ECE2023 Eposter Presentations Diabetes, Obesity, Metabolism and Nutrition (355 abstracts)
1Mugla Sitki Kocman University Faculty of Medicine, Department of Endocrinology and Metabolism, Muğla, Turkey; 2Mugla Sitki Kocman University Faculty of Medicine, Department of Internal Medicine, Muğla, Turkey
Introduction: Sodium/glucose co-transporter 2 (SGLT2) inhibitors are novel oral hypoglycemic agents that are increasingly used in the management of type 2 diabetes mellitus (T2DM). They are now recommended as second-line pharmacotherapy (in conjunction with metformin) in patients with type 2 diabetes and established atherosclerotic heart disease, heart failure or chronic kidney disease due to their favourable effects on cardiovascular and renal outcomes. We report a case of a 47-year-old woman who developed rhabdomyolysis after commencing the SGLT2 inhibitor empagliflozin. Case presentation: A 47-year-old female case was followed in the endocrinology clinic for T2DM, hyperlipidemia and chronic renal failure (Cre:1.73 mg/dl, GFR:35 ml/min and spot urine albumin/creatinine ratio:243 mg/g). She had been using linagliptin, insulin detemir, fenofibrate, rosuvastatin, candesartan and acetylsalicylic acid for two years. Empaglifozin was added because of her high HbA1c level (7.8%) and renal dysfunction. The patient presented to the emergency department with the complaint of muscle pain two weeks after starting empaglifozin. Laboratory results showed elevated creatinine kinase (CK) level of 3014 U/l (reference range 0-150 U/l) and increased creatinine level (2.84 mg/dl). Her CK levels were in normal range before empagliflozin treatment. No elevation in troponin levels was observed during follow-up. The patient was hospitalized with a diagnosis of rhabdomyolysis. Intravenous saline infusion therapy was started. Rosuvastatin, fenofibrate and empaglifozin were stopped. During the follow-up, creatinine kinase levels decreased to normal levels and creatinine level regressed to its basal level within a week.
Conclusion: Drug-induced myopathies may present with varying severity, ranging from asymptomatic CK elevation, myalgia to rhabdomyolysis with acute kidney injury. Commonly implicated agents are statins and glucocorticoids. There are few case reports in the literature reporting development of myopathy after empaglifozin treatment with/without statins.
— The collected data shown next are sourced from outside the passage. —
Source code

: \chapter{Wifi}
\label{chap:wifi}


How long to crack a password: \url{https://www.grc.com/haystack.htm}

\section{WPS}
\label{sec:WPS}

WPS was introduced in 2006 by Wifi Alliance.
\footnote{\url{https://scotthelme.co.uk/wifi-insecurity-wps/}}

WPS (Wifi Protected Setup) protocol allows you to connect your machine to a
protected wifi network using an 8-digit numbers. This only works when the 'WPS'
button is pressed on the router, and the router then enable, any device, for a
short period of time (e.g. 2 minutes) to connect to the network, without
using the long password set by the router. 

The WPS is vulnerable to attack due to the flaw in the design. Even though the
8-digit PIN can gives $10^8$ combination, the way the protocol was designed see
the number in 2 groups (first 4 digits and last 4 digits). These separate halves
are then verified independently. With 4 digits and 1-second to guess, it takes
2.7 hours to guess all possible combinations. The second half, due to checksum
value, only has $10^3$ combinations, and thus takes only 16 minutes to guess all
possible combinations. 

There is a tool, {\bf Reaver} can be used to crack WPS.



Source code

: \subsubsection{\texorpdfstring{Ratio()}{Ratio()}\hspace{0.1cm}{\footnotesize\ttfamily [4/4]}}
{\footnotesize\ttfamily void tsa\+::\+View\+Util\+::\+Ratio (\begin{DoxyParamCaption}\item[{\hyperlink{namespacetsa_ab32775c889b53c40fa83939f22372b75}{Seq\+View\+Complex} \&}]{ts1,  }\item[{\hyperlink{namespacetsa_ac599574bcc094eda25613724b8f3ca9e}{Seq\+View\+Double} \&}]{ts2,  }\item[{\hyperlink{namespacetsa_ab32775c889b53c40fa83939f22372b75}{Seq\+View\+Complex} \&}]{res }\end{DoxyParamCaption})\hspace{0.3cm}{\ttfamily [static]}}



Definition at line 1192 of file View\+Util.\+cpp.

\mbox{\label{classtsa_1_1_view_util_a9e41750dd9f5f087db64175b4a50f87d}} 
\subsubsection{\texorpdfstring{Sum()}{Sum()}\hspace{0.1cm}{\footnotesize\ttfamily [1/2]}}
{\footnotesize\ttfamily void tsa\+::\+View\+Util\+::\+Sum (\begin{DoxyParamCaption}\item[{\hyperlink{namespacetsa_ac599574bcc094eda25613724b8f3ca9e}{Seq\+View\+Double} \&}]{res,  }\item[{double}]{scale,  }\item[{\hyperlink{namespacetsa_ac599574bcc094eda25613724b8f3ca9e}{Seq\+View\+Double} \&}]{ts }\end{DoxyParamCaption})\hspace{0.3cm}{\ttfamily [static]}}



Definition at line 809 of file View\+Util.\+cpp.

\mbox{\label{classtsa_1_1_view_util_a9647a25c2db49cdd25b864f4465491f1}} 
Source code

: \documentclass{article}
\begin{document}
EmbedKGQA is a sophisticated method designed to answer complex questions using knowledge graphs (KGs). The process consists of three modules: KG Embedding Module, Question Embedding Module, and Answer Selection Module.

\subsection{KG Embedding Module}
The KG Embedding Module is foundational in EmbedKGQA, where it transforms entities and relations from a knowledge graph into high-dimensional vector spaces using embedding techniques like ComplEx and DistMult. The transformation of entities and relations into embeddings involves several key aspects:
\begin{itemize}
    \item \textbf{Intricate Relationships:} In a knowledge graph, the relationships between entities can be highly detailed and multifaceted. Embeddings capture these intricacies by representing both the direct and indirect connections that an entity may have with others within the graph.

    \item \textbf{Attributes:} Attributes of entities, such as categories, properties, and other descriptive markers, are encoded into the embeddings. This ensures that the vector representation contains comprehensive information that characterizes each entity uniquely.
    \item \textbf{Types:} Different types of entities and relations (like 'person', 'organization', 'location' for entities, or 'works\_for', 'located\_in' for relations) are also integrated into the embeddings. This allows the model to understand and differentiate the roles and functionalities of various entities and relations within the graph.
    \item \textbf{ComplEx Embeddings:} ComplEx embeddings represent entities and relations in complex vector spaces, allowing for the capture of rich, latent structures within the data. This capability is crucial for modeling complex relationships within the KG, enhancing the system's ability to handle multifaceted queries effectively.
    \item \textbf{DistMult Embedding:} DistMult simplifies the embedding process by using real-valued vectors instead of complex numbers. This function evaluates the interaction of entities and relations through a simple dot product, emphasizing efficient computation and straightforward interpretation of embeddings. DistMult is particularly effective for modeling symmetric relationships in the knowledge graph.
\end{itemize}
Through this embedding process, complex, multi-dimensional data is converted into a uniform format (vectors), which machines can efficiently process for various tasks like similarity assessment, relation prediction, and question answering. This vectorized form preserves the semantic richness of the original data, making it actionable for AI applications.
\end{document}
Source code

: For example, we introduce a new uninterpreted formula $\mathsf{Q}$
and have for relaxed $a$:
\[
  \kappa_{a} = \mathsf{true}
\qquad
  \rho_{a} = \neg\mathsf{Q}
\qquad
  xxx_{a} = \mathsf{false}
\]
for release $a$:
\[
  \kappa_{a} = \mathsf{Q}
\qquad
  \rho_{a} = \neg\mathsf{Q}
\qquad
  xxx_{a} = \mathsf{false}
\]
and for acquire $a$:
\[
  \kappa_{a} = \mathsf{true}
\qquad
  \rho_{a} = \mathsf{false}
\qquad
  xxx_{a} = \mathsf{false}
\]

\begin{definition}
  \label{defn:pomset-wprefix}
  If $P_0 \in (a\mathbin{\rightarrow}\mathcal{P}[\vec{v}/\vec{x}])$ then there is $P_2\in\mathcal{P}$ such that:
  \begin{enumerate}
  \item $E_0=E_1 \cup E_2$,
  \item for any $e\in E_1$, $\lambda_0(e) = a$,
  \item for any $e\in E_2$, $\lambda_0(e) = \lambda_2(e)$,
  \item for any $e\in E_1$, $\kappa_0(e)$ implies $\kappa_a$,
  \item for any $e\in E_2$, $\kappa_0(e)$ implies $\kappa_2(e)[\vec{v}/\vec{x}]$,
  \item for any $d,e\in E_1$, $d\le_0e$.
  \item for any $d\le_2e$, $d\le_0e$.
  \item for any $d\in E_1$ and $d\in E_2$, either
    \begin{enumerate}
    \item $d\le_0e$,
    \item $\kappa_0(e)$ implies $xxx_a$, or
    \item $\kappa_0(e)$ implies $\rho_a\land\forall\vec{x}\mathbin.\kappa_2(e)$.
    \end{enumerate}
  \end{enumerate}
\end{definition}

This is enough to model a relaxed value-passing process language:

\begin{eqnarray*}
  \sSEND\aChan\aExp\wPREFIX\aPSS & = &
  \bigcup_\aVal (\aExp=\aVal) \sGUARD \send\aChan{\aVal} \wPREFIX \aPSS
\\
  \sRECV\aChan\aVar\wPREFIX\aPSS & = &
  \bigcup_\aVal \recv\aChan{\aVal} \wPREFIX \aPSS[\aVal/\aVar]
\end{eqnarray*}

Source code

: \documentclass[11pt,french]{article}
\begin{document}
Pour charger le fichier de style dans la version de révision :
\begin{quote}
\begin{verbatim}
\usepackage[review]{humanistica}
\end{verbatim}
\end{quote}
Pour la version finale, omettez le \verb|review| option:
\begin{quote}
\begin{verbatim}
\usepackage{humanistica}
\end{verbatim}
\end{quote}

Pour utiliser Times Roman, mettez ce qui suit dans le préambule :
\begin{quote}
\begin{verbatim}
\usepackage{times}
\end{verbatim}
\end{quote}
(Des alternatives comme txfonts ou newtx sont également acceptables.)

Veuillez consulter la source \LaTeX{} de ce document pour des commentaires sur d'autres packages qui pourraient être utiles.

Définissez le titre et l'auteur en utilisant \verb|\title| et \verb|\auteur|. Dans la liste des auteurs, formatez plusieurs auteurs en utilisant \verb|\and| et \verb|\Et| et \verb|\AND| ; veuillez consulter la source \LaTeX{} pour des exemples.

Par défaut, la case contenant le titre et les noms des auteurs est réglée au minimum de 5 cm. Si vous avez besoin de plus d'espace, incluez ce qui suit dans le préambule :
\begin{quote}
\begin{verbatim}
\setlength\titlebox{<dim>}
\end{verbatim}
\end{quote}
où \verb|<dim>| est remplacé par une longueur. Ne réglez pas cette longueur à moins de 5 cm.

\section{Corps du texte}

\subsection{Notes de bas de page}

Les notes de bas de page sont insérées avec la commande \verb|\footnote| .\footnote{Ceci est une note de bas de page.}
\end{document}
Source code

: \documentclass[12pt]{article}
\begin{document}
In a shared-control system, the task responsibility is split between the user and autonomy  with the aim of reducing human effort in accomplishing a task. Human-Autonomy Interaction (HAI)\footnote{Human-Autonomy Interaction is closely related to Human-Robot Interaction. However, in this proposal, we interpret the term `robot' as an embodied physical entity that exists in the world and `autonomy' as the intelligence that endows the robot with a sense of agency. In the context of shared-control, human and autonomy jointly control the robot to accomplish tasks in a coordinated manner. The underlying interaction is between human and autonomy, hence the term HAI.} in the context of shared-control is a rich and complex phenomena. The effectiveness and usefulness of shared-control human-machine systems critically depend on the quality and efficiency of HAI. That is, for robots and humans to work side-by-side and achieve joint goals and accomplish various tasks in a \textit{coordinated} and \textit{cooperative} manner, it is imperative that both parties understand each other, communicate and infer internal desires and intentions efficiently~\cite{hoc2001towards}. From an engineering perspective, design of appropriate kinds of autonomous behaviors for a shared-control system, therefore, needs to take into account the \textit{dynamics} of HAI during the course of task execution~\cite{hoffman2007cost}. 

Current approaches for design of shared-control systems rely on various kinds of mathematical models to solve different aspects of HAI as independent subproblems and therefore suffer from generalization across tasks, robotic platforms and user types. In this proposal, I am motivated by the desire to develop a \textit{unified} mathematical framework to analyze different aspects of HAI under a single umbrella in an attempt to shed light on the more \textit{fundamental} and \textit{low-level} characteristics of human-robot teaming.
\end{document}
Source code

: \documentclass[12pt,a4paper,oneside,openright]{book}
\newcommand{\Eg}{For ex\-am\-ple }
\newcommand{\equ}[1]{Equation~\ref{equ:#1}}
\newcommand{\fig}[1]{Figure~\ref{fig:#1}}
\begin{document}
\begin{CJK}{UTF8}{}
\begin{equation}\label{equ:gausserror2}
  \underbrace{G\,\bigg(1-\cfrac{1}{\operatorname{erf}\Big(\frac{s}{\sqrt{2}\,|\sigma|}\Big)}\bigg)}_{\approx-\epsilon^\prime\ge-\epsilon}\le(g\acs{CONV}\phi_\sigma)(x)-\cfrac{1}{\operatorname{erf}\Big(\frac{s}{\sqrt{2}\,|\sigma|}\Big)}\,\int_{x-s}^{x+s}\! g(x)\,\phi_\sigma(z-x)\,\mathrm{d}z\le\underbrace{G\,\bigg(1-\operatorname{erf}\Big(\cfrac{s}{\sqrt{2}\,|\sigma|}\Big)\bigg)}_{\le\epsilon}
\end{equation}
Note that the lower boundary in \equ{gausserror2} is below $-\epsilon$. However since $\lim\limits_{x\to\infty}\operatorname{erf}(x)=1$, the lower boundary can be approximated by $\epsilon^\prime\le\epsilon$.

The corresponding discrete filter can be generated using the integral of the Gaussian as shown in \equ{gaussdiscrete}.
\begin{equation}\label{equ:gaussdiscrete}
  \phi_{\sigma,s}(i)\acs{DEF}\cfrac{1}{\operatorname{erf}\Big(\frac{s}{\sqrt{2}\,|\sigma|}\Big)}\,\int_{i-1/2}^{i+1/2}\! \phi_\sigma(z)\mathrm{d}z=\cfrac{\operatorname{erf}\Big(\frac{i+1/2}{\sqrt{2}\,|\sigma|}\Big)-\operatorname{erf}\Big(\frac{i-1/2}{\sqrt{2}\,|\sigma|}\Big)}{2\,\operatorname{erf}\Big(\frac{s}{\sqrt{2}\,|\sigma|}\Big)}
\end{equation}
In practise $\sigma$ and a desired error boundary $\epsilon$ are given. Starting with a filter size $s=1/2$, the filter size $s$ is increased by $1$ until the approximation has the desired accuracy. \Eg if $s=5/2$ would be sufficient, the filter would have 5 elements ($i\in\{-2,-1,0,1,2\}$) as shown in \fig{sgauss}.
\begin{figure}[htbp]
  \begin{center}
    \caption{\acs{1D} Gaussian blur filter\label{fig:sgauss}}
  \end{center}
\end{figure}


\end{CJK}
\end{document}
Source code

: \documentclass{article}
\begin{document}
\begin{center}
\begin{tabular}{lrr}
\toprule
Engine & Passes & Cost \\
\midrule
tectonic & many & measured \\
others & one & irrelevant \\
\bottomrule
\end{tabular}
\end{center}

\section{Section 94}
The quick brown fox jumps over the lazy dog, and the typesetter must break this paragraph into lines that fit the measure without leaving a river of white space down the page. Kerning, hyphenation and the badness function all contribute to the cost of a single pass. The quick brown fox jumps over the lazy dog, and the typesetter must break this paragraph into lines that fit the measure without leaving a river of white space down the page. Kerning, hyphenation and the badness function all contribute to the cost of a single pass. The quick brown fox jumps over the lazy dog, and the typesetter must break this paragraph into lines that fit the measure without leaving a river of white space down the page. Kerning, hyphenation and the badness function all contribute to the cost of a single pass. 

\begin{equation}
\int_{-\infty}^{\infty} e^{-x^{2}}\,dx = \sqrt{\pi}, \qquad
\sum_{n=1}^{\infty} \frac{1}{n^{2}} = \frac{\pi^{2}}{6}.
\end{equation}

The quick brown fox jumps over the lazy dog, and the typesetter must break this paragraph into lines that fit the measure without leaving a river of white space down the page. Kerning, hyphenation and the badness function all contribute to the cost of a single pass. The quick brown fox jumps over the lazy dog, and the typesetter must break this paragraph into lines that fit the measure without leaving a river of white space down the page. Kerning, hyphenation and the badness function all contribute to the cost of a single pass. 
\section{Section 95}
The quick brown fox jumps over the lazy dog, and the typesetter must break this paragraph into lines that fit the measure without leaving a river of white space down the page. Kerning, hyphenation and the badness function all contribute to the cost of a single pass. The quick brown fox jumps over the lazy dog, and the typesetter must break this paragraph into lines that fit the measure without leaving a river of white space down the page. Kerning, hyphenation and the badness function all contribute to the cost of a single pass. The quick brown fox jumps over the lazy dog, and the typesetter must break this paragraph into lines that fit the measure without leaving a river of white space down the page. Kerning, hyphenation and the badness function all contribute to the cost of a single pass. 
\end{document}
On the otherhand, a retrospective study including 2202 cases of myopathy by Alkabbani et al., found that reports of myopathy were not disproportionally higher among those using SGLT-2 inhibitors with statins compared to SGLT-2 inhibitors or statins alone at the class level. Although our patient was using rosuvastatin and fenofibrate which are well-described causes of drug-induced rhabdomyolysis, we thought that empaglifozin might induce rhabdomyolysis because of long-term use of anti-hyperlipidemic drugs and the development of rhabdomyolysis 2 weeks after starting empaglifozin. Since the pathogenesis is not known, further studies are needed to determine the relationship between SGLT2 inhibitors and drug-induced myopathy and clinicians should keep in mind the risk of rhabdomyolysis with increased utilization of these drugs.